Run through the records and show each line that includes the string "matrix".
= = = = =
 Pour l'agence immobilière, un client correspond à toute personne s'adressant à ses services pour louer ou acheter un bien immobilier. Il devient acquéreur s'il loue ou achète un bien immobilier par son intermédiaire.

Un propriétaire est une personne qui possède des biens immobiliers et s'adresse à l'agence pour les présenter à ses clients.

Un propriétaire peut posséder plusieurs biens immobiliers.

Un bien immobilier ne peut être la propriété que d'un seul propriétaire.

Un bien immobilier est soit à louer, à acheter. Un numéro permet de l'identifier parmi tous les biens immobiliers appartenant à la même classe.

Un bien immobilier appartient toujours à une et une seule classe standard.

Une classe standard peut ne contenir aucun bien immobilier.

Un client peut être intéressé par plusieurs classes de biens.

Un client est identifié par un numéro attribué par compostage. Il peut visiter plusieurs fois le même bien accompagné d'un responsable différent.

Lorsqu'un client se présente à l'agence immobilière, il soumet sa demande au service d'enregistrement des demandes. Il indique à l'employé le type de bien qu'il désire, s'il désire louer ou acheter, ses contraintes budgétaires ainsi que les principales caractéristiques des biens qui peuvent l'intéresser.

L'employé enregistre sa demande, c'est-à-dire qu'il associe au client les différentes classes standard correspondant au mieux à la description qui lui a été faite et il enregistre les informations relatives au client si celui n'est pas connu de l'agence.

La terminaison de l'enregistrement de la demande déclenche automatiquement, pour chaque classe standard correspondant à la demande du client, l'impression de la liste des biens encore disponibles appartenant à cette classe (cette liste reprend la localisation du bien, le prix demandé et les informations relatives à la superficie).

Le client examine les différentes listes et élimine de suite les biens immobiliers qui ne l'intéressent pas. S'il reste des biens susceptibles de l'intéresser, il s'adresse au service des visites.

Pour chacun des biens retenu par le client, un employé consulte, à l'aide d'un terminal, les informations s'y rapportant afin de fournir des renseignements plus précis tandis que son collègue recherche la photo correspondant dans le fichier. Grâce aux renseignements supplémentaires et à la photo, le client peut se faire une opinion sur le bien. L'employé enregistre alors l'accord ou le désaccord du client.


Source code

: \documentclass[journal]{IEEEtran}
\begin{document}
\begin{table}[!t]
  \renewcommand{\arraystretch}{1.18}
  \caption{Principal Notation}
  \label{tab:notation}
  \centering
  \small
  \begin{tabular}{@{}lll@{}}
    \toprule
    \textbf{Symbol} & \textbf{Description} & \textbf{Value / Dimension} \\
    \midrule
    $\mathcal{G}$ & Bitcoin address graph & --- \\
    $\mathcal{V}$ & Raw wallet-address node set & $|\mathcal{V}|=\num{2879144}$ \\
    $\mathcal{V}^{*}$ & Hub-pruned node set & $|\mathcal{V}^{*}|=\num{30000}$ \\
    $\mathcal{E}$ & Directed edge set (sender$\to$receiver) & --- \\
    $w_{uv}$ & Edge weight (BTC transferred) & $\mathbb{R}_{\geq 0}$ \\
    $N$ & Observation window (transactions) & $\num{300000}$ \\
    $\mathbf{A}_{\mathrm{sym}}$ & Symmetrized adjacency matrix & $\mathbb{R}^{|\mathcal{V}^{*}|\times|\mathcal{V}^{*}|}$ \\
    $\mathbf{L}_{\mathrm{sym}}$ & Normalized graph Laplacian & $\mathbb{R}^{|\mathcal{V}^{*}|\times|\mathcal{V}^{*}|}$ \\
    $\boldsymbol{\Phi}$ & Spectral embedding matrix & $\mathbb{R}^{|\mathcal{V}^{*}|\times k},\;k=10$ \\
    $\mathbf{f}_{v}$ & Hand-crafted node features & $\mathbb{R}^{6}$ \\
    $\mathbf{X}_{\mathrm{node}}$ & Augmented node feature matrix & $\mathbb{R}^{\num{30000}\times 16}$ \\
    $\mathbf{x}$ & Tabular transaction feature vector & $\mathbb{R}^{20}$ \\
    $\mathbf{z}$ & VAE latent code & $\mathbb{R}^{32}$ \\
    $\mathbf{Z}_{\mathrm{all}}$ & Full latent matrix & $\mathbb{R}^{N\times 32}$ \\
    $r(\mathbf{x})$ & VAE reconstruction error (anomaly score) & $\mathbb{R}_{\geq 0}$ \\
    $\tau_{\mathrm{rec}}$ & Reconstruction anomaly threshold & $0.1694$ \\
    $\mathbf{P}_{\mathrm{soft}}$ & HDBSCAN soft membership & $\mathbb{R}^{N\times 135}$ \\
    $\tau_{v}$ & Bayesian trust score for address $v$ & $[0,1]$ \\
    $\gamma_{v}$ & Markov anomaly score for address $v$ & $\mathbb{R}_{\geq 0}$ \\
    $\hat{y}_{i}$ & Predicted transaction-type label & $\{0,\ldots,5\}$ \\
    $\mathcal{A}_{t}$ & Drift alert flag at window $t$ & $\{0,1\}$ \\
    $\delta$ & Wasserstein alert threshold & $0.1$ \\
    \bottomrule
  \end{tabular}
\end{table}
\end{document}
= = = = =
● Answer to the problem:
    $\mathbf{A}_{\mathrm{sym}}$ & Symmetrized adjacency matrix & $\mathbb{R}^{|\mathcal{V}^{*}|\times|\mathcal{V}^{*}|}$ \\
    $\boldsymbol{\Phi}$ & Spectral embedding matrix & $\mathbb{R}^{|\mathcal{V}^{*}|\times k},\;k=10$ \\
    $\mathbf{X}_{\mathrm{node}}$ & Augmented node feature matrix & $\mathbb{R}^{\num{30000}\times 16}$ \\
    $\mathbf{Z}_{\mathrm{all}}$ & Full latent matrix & $\mathbb{R}^{N\times 32}$ \\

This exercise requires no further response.